Rome is a difficult city for the tourist, because it contains so much to see, and so much diversity. At a first visit, it is the vast remnants of ancient Rome – the Colosseum, the Forum and the Pantheon – that fascinate. Then Renaissance, Mannerist and Baroque Rome clamours for attention, the city of Michelangelo, Caravaggio and Bernini. But for centuries between these two outpourings of artistic and architectural achievement, Rome was also the site for huge developments in the history of ideas and of western civilisation. It was the focal point for the early development of Christianity, a vital centre of pilgrimage, and the workplace of great administrators and reformers like St Gregory the Great (c. 540–604). The many and varied remains of this Rome will be the subject of our study week. Here is another city waiting to be discovered, of saints and martyrs, catacombs, basilicas built on pagan temples, sculpture and mosaics, and innumerable artefacts and buildings of great interest and beauty.
 
We plan to visit:
• the three-layered church of San Clemente where buildings from the second, third and eleventh century are superimposed;
• the thirteenth-century cloister and fifth-century apse mosaic at San Paolo Without-the-Walls;
• Rome’s oldest church dedicated to the Virgin, Santa Maria in Trastevere, a twelfth-century basilica with contemporary mosaics and a further series by the thirteenth-century artist, Pietro Cavallini;
• the fifth-century cypress wood doors of Santa Sabina depicting the life of Christ;
• the ninth-century church of Santa Prassede with Carolingian mosaics and the early medieval vaulted chapel of San Zeno;
• Sant’Agnese Fuori le Mura and Santa Constanza, a late antique circular mausoleum founded for the daughter of Constantine built in the shadow of the pilgrimage church of St Agnes which features seventh-century mosaics;
• the catacombs;
• and the National Museum of Rome where we will consider the transition of artistic traditions from the late antique to the early Christian periods.
 
To facilitate our visit – and because some of the sites we will be visiting are not in the city centre – we will have a private coach to take us from place to place on three of our five full days in Rome.
 
Tutor for the week will be Dr Cathy Oakes from Oxford University’s Department for Continuing Education, an expert on early medieval art and architecture.
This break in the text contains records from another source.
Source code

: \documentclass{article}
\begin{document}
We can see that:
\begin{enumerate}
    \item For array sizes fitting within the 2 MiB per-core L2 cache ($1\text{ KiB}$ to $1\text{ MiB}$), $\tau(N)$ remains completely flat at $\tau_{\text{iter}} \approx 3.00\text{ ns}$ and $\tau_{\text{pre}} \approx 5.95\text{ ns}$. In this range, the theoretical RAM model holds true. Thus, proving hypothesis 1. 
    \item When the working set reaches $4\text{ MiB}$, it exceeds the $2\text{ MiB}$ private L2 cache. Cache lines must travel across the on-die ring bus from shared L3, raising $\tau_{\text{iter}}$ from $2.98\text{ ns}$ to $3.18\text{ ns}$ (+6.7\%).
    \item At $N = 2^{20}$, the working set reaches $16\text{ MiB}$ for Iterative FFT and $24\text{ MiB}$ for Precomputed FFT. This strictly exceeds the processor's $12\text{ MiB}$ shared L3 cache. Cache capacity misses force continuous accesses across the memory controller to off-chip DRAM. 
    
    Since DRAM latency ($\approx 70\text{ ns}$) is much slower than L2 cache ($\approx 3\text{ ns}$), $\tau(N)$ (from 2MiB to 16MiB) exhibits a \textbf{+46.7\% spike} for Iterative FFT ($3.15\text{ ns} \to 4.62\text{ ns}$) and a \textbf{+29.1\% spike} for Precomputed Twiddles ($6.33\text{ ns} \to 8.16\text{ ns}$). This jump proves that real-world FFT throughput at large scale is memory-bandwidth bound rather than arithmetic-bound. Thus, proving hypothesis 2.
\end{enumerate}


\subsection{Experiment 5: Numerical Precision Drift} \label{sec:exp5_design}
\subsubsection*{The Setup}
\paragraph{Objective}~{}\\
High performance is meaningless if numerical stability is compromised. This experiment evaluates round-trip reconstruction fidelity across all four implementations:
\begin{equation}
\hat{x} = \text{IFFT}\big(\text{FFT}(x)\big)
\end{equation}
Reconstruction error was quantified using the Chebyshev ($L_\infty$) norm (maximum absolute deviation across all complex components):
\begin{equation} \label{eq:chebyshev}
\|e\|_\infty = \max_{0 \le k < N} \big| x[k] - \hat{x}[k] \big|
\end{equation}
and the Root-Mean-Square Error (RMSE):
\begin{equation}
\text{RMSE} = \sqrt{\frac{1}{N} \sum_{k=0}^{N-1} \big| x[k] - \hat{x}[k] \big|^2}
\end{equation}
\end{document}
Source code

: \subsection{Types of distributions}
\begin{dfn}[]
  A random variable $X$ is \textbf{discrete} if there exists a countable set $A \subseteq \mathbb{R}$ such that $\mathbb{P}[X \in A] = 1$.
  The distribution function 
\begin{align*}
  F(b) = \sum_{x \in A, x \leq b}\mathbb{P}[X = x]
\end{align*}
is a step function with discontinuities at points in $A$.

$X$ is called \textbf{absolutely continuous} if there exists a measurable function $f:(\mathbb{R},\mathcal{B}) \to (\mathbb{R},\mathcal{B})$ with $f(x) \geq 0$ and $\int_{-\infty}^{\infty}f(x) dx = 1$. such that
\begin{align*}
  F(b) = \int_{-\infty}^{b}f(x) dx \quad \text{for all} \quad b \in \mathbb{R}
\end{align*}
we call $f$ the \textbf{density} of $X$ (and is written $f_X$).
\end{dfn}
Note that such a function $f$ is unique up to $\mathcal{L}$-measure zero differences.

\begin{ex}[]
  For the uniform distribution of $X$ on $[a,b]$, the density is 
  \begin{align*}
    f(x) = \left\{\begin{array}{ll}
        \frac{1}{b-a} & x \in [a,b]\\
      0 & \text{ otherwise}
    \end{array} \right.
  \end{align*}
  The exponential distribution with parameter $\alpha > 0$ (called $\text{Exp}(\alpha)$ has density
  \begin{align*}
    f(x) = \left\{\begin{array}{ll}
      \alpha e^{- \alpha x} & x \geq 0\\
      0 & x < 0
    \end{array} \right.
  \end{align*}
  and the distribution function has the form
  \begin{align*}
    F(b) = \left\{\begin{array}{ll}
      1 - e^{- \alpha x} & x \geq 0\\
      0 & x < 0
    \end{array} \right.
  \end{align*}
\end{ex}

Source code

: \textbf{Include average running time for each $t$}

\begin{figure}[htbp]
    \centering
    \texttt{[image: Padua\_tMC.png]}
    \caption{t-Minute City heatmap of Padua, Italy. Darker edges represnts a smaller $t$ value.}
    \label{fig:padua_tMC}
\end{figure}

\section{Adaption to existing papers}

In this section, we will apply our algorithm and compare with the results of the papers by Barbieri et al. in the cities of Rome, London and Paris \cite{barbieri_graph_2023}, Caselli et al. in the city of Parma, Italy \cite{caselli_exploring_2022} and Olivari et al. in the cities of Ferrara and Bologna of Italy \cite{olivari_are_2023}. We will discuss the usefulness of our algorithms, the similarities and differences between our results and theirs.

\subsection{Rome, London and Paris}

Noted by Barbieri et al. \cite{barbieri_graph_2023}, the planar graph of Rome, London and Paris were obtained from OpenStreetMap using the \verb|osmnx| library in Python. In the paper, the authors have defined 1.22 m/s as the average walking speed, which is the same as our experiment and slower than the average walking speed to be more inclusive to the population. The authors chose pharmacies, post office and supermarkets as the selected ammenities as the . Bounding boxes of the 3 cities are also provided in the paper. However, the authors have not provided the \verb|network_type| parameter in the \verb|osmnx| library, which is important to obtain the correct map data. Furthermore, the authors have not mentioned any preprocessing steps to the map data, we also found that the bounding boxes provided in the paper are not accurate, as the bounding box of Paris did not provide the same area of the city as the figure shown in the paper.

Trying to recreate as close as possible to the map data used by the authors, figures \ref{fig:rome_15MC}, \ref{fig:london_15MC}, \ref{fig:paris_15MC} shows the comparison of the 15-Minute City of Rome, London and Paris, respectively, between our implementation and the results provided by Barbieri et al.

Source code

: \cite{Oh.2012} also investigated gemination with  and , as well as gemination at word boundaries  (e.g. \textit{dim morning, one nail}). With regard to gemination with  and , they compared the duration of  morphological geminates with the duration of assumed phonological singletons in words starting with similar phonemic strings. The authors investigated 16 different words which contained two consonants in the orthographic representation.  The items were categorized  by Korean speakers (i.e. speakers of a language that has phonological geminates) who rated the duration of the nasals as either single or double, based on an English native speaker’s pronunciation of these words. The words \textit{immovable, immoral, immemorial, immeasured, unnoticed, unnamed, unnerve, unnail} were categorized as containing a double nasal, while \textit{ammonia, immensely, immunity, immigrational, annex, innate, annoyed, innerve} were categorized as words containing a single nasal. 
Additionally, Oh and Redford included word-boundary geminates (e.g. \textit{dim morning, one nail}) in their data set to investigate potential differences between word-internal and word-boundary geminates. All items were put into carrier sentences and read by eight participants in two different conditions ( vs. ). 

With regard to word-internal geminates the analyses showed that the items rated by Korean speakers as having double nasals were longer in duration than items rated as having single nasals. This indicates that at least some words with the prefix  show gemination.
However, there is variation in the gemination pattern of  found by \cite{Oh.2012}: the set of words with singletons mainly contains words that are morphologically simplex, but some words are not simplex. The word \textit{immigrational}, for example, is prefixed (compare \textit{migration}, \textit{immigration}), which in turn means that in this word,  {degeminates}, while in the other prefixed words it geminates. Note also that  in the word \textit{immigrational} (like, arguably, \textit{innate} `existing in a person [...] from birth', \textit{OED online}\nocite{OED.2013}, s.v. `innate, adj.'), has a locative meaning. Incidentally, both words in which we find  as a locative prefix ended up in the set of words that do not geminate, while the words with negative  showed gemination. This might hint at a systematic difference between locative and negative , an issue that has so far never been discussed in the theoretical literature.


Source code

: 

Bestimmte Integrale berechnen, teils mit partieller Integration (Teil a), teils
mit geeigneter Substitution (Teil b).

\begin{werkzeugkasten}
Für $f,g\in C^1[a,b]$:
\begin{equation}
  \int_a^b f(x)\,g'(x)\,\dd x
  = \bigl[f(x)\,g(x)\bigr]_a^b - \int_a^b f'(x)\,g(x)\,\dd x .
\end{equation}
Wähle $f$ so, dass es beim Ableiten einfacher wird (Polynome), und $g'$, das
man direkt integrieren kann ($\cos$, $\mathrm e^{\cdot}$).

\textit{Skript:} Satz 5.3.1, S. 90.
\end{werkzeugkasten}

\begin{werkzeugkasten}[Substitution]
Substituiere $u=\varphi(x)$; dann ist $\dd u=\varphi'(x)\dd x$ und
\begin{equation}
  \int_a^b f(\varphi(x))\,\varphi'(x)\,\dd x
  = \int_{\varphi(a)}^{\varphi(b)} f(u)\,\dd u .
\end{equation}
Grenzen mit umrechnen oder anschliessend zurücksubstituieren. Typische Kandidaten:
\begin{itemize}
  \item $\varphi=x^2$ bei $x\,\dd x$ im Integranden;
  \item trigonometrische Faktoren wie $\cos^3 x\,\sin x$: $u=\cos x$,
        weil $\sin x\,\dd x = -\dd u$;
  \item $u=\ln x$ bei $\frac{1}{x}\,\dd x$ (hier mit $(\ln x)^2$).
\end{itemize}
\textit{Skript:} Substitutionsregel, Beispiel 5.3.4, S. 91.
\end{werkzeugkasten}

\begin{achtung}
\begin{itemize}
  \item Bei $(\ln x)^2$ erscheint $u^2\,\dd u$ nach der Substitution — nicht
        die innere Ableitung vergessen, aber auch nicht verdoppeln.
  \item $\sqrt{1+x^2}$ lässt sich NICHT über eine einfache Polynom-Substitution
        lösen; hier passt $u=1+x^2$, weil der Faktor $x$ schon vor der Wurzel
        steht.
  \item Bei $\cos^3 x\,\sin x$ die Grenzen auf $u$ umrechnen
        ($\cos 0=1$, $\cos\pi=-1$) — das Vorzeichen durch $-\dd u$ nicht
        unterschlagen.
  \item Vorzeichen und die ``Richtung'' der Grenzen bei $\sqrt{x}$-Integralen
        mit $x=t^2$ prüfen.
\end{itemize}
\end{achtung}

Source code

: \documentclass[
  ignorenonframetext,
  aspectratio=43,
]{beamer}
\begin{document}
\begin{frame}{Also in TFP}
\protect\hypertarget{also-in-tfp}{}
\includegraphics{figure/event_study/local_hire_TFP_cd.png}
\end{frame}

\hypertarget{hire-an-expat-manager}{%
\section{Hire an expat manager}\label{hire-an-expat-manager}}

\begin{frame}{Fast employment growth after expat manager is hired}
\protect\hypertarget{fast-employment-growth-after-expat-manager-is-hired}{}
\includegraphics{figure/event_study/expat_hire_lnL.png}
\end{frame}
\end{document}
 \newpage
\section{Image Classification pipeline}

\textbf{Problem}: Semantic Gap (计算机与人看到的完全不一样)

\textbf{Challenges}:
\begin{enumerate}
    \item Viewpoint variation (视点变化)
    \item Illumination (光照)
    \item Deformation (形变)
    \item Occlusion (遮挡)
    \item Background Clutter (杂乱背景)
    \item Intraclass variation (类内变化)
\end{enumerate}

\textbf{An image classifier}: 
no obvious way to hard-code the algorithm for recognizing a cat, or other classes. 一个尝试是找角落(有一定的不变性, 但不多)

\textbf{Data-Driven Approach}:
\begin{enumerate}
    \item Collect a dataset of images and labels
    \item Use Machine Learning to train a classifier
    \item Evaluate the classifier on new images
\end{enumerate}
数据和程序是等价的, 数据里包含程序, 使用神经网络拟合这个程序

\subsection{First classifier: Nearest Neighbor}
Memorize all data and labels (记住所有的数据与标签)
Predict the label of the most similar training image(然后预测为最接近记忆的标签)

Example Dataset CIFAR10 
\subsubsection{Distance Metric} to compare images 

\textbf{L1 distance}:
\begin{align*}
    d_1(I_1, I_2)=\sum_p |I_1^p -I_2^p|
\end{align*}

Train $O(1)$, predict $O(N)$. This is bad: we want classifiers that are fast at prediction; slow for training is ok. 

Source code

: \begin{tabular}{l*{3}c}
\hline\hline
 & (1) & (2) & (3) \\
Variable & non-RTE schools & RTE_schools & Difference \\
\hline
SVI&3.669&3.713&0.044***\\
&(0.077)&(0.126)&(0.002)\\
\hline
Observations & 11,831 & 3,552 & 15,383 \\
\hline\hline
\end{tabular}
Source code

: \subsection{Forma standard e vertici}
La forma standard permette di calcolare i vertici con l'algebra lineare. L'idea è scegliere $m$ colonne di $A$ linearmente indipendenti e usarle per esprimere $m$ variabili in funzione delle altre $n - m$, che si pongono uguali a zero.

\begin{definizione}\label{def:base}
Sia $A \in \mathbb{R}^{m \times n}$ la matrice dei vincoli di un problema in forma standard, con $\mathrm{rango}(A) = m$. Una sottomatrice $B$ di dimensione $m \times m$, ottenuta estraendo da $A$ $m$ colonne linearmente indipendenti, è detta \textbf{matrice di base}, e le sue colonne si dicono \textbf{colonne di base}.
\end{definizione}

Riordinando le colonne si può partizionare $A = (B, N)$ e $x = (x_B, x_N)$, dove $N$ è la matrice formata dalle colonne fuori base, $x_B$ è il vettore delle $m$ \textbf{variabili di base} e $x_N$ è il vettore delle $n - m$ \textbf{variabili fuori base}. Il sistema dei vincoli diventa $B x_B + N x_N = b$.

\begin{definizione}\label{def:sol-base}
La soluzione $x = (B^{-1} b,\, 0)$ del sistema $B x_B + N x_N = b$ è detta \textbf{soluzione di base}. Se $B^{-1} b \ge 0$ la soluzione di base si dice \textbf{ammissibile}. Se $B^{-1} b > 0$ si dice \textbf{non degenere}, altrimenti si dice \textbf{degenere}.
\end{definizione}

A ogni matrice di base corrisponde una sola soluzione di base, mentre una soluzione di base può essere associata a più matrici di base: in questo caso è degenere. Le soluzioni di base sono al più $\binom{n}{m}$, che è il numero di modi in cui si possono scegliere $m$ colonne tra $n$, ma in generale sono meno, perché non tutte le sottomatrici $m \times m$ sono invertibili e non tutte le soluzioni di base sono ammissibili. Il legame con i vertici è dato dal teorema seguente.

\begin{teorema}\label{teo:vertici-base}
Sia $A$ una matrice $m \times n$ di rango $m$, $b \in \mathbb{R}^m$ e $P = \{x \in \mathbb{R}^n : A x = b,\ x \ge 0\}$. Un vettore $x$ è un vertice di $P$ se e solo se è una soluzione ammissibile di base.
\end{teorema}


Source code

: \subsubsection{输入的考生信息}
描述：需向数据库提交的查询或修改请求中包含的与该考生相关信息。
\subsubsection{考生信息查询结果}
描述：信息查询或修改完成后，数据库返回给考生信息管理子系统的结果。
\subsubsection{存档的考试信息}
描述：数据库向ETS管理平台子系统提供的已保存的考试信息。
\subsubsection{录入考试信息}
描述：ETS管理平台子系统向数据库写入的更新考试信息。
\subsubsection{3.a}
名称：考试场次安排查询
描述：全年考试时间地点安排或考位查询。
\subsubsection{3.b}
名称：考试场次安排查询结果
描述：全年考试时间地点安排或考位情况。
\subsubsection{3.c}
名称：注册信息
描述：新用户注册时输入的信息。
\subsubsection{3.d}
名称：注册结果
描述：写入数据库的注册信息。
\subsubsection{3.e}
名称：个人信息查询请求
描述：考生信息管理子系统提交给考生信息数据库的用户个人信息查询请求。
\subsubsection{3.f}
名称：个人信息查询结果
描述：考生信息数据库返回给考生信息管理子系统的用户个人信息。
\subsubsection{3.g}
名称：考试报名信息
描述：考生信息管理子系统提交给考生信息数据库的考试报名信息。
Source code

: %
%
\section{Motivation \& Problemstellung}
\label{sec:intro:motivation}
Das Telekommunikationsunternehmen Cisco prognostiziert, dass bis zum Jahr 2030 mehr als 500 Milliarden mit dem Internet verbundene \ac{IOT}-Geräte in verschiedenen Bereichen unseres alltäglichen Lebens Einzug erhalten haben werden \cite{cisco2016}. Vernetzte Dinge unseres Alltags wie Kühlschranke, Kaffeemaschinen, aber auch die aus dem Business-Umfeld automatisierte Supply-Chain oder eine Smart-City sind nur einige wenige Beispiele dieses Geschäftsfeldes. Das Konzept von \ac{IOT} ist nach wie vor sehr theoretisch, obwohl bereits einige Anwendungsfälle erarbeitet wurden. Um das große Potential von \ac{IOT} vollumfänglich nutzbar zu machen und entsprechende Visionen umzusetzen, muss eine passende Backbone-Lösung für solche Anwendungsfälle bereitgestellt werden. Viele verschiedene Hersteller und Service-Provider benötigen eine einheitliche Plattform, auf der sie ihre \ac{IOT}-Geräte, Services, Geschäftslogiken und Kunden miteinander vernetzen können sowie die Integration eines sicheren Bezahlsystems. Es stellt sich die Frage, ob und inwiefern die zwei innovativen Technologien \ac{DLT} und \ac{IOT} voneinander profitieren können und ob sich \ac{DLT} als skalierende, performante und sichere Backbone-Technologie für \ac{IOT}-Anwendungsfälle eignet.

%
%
She has led several very successful Learn Italy trips, to Siena, Padua, Burgundy, and Lucca. Martin Gray will be the tour organiser.
 
In November there is a slight lull in the number of visitors to the Eternal City; the weather is likely to be cool. We will stay in a family-run three-star hotel in a quiet residential area not far from Rome’s most famous landmark, the Colosseum. The hotel offers an evening meal, but there are also many restaurants of all kinds close by. As usual on our city trips, some group meals will be organised at cost price.
 
 
Guideline prices, excluding flights:
Per person, single use of double room:   £990
Per person, sharing a double room:   £860
 

These prices include:
six nights bed and breakfast in a three-star hotel in Rome;
lectures on the art and architecture of early Christian and medieval Rome;
entrance fees to museums and churches;
three days of travel by coach to chosen sites in and around Rome;
coach transfers between Rome Fiumicino airport and the hotel;
services of a tour organiser;
coach travel between the Cotswolds and Oxford, and Heathrow (if enough people are departing from the area).
 
Flights from Heathrow to Rome in November cost from about £100. Tickets on a chosen flight can be bought from a designated travel agent; the price will depend on when the traveller chooses to make their purchase, as prices are likely to rise steadily. Further information about these arrangements will be supplied on receipt of your booking form.